Actions - Relationships, feeling safe and part of the community

We will make these things happen over the next 5 years:

 

    The police, the justice system and the youth offending service co-produce a review with the Autism Partnership Board around how they can better support, and make inclusive adjustments for, autistic people.

 

    Develop accessible and inclusive peer support around: understanding healthy relationships, how to recognise abuse and exploring gender and sexual identity.

 

    Recognition of autistic people as a financially vulnerable group within policies to address the cost-of-living crisis and ensuring financial support has inclusive adjustments.

 

    Collaborate with the learning disability partnership board on the development their safe space scheme and have quiet times at different times of the day in cinemas, libraries, swimming pools, gyms, supermarkets, and shops.

 

    Specialist befriending and social prescribing for neurodivergent people

 

    Local public transport providers co-produce a review of how buses, train stations and taxi schemes can be more accessible for autistic people.
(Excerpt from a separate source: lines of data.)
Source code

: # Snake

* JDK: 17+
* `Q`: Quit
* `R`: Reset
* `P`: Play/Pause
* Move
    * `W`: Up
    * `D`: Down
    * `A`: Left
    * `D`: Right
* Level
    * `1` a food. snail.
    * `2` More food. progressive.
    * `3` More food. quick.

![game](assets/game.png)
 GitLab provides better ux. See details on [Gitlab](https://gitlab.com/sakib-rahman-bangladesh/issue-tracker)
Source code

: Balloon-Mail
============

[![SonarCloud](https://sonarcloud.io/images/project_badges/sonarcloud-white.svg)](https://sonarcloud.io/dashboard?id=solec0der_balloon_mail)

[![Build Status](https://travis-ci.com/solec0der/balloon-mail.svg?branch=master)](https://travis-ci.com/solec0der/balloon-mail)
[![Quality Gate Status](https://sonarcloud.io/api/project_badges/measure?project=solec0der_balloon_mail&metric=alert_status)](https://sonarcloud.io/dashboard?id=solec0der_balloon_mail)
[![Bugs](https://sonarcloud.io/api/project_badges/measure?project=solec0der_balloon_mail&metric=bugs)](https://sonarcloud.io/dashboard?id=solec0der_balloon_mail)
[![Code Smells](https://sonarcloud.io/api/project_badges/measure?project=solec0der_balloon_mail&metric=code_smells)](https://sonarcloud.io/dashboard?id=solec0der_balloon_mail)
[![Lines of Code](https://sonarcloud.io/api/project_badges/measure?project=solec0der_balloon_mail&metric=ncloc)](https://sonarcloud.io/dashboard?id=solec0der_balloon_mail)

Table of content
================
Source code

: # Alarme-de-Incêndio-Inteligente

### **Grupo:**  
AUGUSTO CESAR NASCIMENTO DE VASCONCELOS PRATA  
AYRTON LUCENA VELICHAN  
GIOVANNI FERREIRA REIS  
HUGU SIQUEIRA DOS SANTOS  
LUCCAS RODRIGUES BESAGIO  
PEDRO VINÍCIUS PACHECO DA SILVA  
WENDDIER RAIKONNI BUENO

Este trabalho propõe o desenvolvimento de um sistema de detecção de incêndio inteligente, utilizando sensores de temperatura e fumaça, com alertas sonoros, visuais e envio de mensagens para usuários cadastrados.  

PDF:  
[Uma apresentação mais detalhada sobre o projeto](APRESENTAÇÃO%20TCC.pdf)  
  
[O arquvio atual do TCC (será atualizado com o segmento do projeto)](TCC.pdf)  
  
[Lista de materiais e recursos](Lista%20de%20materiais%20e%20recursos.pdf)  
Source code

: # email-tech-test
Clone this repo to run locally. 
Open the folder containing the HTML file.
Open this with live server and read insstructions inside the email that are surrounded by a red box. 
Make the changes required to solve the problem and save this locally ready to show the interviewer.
This should include how people can seek support if they feel unsafe on public transport.

 

    Develop a map of safe sensory spaces to go when you are feeling overwhelmed and a neurodivergent community café.

 

    Services supporting people with domestic violence have knowledge and training to support, and make inclusive adjustments for, autistic and otherwise neurodivergent people as part of a trauma informed approach.

 

    The Autism Partnership Board work with local events, including Brighton and Hove Pride and Trans Pride, around how they can be more accessible to neurodivergent people.  The Autism Partnership Board promote Autistic Pride.

 

 

 

 

Actions – Housing

We will make these things happen over the next 5 years:

 

    Housing teams, including the repairs and maintenance service, council housing staff, homeless prevention and housing providers, have training about autism and appropriate policies on how to make inclusive adjustments to support autistic people.

 

    Guidelines for new housing developments consider neurodivergent accessibility within their accessibility framework.

 

    Housing forms are accessible and there is clear and accessible information and advice on how to access housing support.

 

    There is accessible supported accommodation for autistic and otherwise neurodivergent people.

 

    Autistic people (whether they have a diagnosis or not) are recognised as a potentially vulnerable group in relation to housing. This is included within reviews of the housing strategy and allocations policy, discretionary housing payments and within homeless prevention.

 

    Occupational therapists have the skills to make recommendations about housing and environments that meets peoples’ sensory needs.

 

    There is specialist support for autistic people to manage tenancies within the private rental sector and match people with housing that meets their needs.

 

     Raise the issue of autistic people receiving housing benefit under the age of 35 needing to share with others with the Local Government Association.

 

 

 

 

 

 

 

 

 

 

 

 

 

 

 

 

 

 

 

 

 

 

 

 

 

 

 

 

 

 

 

 

 

 

 

 

 

 

 

 

 

 

 

 

 

 

 

 

 

 

 

 

 

 

 

 

Actions – Mental health

We will make these things happen over the next 5 years:

 

·      Primary and secondary mental health staff have training regarding how to support autistic people. This includes consideration of how being autistic might impact your experience of mental health and mental health interventions; and covers: autistic burnout, different experiences of medication and hormonal changes including menopause, and the impact of masking, sensory differences and intersectional autistic experiences.  Staff have training on how to make inclusive adjustments.

 

·      Mental health support staff (working both inside and outside of hospitals) are trained in how to support autistic people in neuro-affirmative ways and how to minimise restraint and restrictive practices.

 

·      Mental health professionals and GPs receive mandatory training on autism. This includes: autism and gender diversity, the high suicide risk experienced by autistic people, autistic burnout, commonly occurring physical and mental health conditions, conditions that autistic people are commonly misdiagnosed with, and making inclusive adjustments. As a result, these professionals are proactive in referring people for autism assessments.

 

·      Local universities co-produce a review about how they can better support the mental health and wellbeing of autistic students. This should include considering the accessibility of academic and communal environments. 

 

·      Mental health crisis services and helplines have training on working with autistic people, trans-inclusive practice, and introduce ways of seeking support in a crisis that are not based on using the phone.

 

·      Services adapt mental health interventions so they are accessible and appropriate for autistic people and people who may be autistic.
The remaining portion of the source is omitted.